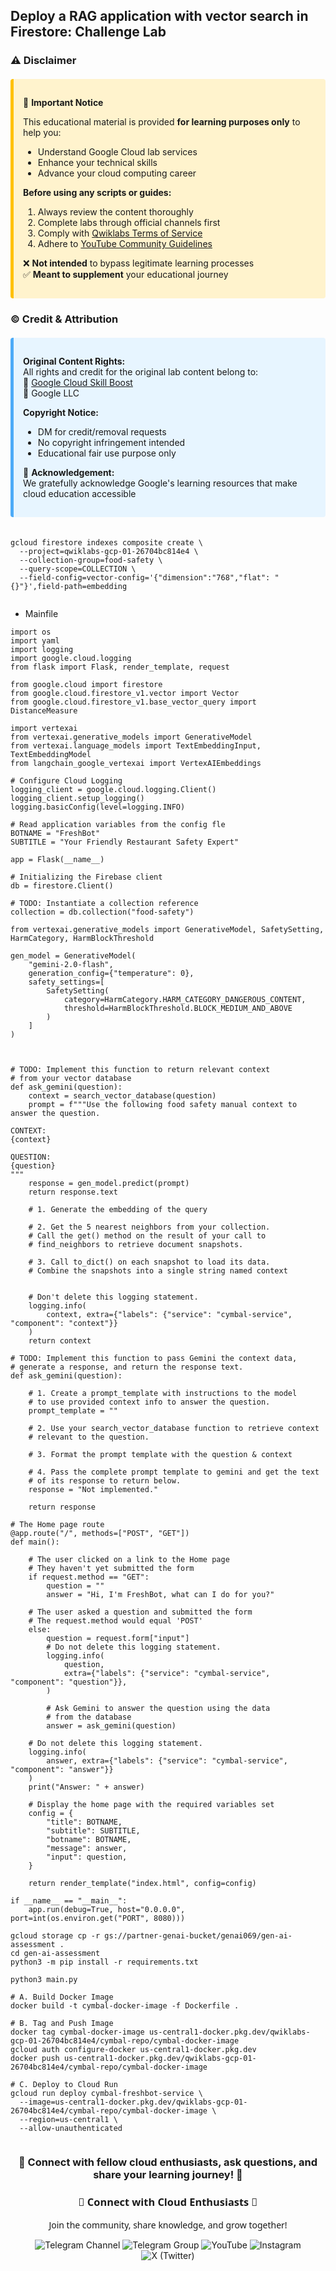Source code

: ## Deploy a RAG application with vector search in Firestore: Challenge Lab


### ⚠️ **Disclaimer**  

<div style="background-color: #fff3cd; padding: 15px; border-left: 5px solid #ffc107; border-radius: 4px; margin: 20px 0;">

📌 **Important Notice**  

This educational material is provided **for learning purposes only** to help you:  
- Understand Google Cloud lab services  
- Enhance your technical skills  
- Advance your cloud computing career  

**Before using any scripts or guides:**  
1. Always review the content thoroughly  
2. Complete labs through official channels first  
3. Comply with [Qwiklabs Terms of Service](https://www.qwiklabs.com/terms_of_service)  
4. Adhere to [YouTube Community Guidelines](https://www.youtube.com/howyoutubeworks/policies/community-guidelines/)  

❌ **Not intended** to bypass legitimate learning processes  
✅ **Meant to supplement** your educational journey  

</div>



### © **Credit & Attribution**  

<div style="background-color: #e7f5ff; padding: 15px; border-left: 5px solid #4dabf7; border-radius: 4px; margin: 20px 0;">

**Original Content Rights:**  
All rights and credit for the original lab content belong to:  
🔹 [Google Cloud Skill Boost](https://www.cloudskillsboost.google/)  
🔹 Google LLC  

**Copyright Notice:**  
- DM for credit/removal requests  
- No copyright infringement intended  
- Educational fair use purpose only  

🙏 **Acknowledgement:**  
We gratefully acknowledge Google's learning resources that make cloud education accessible  

</div>

```

gcloud firestore indexes composite create \
  --project=qwiklabs-gcp-01-26704bc814e4 \
  --collection-group=food-safety \
  --query-scope=COLLECTION \
  --field-config=vector-config='{"dimension":"768","flat": "{}"}',field-path=embedding


```
- Mainfile

```
import os
import yaml
import logging
import google.cloud.logging
from flask import Flask, render_template, request

from google.cloud import firestore
from google.cloud.firestore_v1.vector import Vector
from google.cloud.firestore_v1.base_vector_query import DistanceMeasure

import vertexai
from vertexai.generative_models import GenerativeModel
from vertexai.language_models import TextEmbeddingInput, TextEmbeddingModel
from langchain_google_vertexai import VertexAIEmbeddings

# Configure Cloud Logging
logging_client = google.cloud.logging.Client()
logging_client.setup_logging()
logging.basicConfig(level=logging.INFO)

# Read application variables from the config fle
BOTNAME = "FreshBot"
SUBTITLE = "Your Friendly Restaurant Safety Expert"

app = Flask(__name__)

# Initializing the Firebase client
db = firestore.Client()

# TODO: Instantiate a collection reference
collection = db.collection("food-safety")

from vertexai.generative_models import GenerativeModel, SafetySetting, HarmCategory, HarmBlockThreshold

gen_model = GenerativeModel(
    "gemini-2.0-flash",
    generation_config={"temperature": 0},
    safety_settings=[
        SafetySetting(
            category=HarmCategory.HARM_CATEGORY_DANGEROUS_CONTENT,
            threshold=HarmBlockThreshold.BLOCK_MEDIUM_AND_ABOVE
        )
    ]
)



# TODO: Implement this function to return relevant context
# from your vector database
def ask_gemini(question):
    context = search_vector_database(question)
    prompt = f"""Use the following food safety manual context to answer the question.

CONTEXT:
{context}

QUESTION:
{question}
"""
    response = gen_model.predict(prompt)
    return response.text

    # 1. Generate the embedding of the query

    # 2. Get the 5 nearest neighbors from your collection.
    # Call the get() method on the result of your call to
    # find_neighbors to retrieve document snapshots.

    # 3. Call to_dict() on each snapshot to load its data.
    # Combine the snapshots into a single string named context


    # Don't delete this logging statement.
    logging.info(
        context, extra={"labels": {"service": "cymbal-service", "component": "context"}}
    )
    return context

# TODO: Implement this function to pass Gemini the context data,
# generate a response, and return the response text.
def ask_gemini(question):

    # 1. Create a prompt_template with instructions to the model
    # to use provided context info to answer the question.
    prompt_template = ""

    # 2. Use your search_vector_database function to retrieve context
    # relevant to the question.
    
    # 3. Format the prompt template with the question & context

    # 4. Pass the complete prompt template to gemini and get the text
    # of its response to return below.
    response = "Not implemented."

    return response

# The Home page route
@app.route("/", methods=["POST", "GET"])
def main():

    # The user clicked on a link to the Home page
    # They haven't yet submitted the form
    if request.method == "GET":
        question = ""
        answer = "Hi, I'm FreshBot, what can I do for you?"

    # The user asked a question and submitted the form
    # The request.method would equal 'POST'
    else:
        question = request.form["input"]
        # Do not delete this logging statement.
        logging.info(
            question,
            extra={"labels": {"service": "cymbal-service", "component": "question"}},
        )
        
        # Ask Gemini to answer the question using the data
        # from the database
        answer = ask_gemini(question)

    # Do not delete this logging statement.
    logging.info(
        answer, extra={"labels": {"service": "cymbal-service", "component": "answer"}}
    )
    print("Answer: " + answer)

    # Display the home page with the required variables set
    config = {
        "title": BOTNAME,
        "subtitle": SUBTITLE,
        "botname": BOTNAME,
        "message": answer,
        "input": question,
    }

    return render_template("index.html", config=config)

if __name__ == "__main__":
    app.run(debug=True, host="0.0.0.0", port=int(os.environ.get("PORT", 8080)))
```
```
gcloud storage cp -r gs://partner-genai-bucket/genai069/gen-ai-assessment .
cd gen-ai-assessment
python3 -m pip install -r requirements.txt
```
```
python3 main.py
```
```
# A. Build Docker Image
docker build -t cymbal-docker-image -f Dockerfile .

# B. Tag and Push Image
docker tag cymbal-docker-image us-central1-docker.pkg.dev/qwiklabs-gcp-01-26704bc814e4/cymbal-repo/cymbal-docker-image
gcloud auth configure-docker us-central1-docker.pkg.dev
docker push us-central1-docker.pkg.dev/qwiklabs-gcp-01-26704bc814e4/cymbal-repo/cymbal-docker-image

# C. Deploy to Cloud Run
gcloud run deploy cymbal-freshbot-service \
  --image=us-central1-docker.pkg.dev/qwiklabs-gcp-01-26704bc814e4/cymbal-repo/cymbal-docker-image \
  --region=us-central1 \
  --allow-unauthenticated
```

```
```
<div align="center">

<h3>🌟 Connect with fellow cloud enthusiasts, ask questions, and share your learning journey! 🌟</h3>

<div align="center">

<h3 style="font-family: 'Segoe UI', sans-serif; color: linear-gradient(90deg, #4F46E5, #E114E5);">🌟 Connect with Cloud Enthusiasts 🌟</h3>
<p style="font-family: 'Segoe UI', sans-serif;">Join the community, share knowledge, and grow together!</p>

<!-- Telegram Channel -->
<a href="https://t.me/+gBcgRTlZLyM4OGI1" target="_blank" style="text-decoration: none;">
  <img src="https://img.shields.io/badge/-Join_Telegram_Channel-2CA5E0?style=for-the-badge&logo=telegram&logoColor=white&labelColor=2CA5E0&color=white&gradient=linear-gradient(90deg, #2CA5E0, #2488C8)" alt="Telegram Channel"/>
</a>

<!-- Telegram Group -->
<a href="https://t.me/+RujS6mqBFawzZDFl" target="_blank" style="text-decoration: none;">
  <img src="https://img.shields.io/badge/-Join_Telegram_Group-2CA5E0?style=for-the-badge&logo=telegram&logoColor=white&labelColor=2CA5E0&color=white&gradient=linear-gradient(90deg, #2CA5E0, #2488C8)" alt="Telegram Group"/>
</a>

<!-- YouTube -->
<a href="https://www.youtube.com/@drabhishek.5460?sub_confirmation=1" target="_blank" style="text-decoration: none;">
  <img src="https://img.shields.io/badge/-Subscribe_YouTube-FF0000?style=for-the-badge&logo=youtube&logoColor=white&labelColor=FF0000&color=white&gradient=linear-gradient(90deg, #FF0000, #CC0000)" alt="YouTube"/>
</a>

<!-- Instagram -->
<a href="https://www.instagram.com/drabhishek.5460/" target="_blank" style="text-decoration: none;">
  <img src="https://img.shields.io/badge/-Follow_Instagram-E4405F?style=for-the-badge&logo=instagram&logoColor=white&labelColor=E4405F&color=white&gradient=linear-gradient(90deg, #E4405F, #C13584)" alt="Instagram"/>
</a>

<!-- X (Twitter) -->
<a href="https://x.com/DAbhishek5460" target="_blank" style="text-decoration: none;">
  <img src="https://img.shields.io/badge/-Follow_X-000000?style=for-the-badge&logo=x&logoColor=white&labelColor=000000&color=white&gradient=linear-gradient(90deg, #000000, #2D2D2D)" alt="X (Twitter)"/>
</a>

</div>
○ ○ ○ ○ ○
■ Task goal ■
Reproduce exactly the lines from the beginning of the material down to the line containing "This educational material", both ends included, but not the pictures or anything after.

■ Your solution ■
Source code

: ## Deploy a RAG application with vector search in Firestore: Challenge Lab


### ⚠️ **Disclaimer**  

<div style="background-color: #fff3cd; padding: 15px; border-left: 5px solid #ffc107; border-radius: 4px; margin: 20px 0;">

📌 **Important Notice**  

This educational material is provided **for learning purposes only** to help you:  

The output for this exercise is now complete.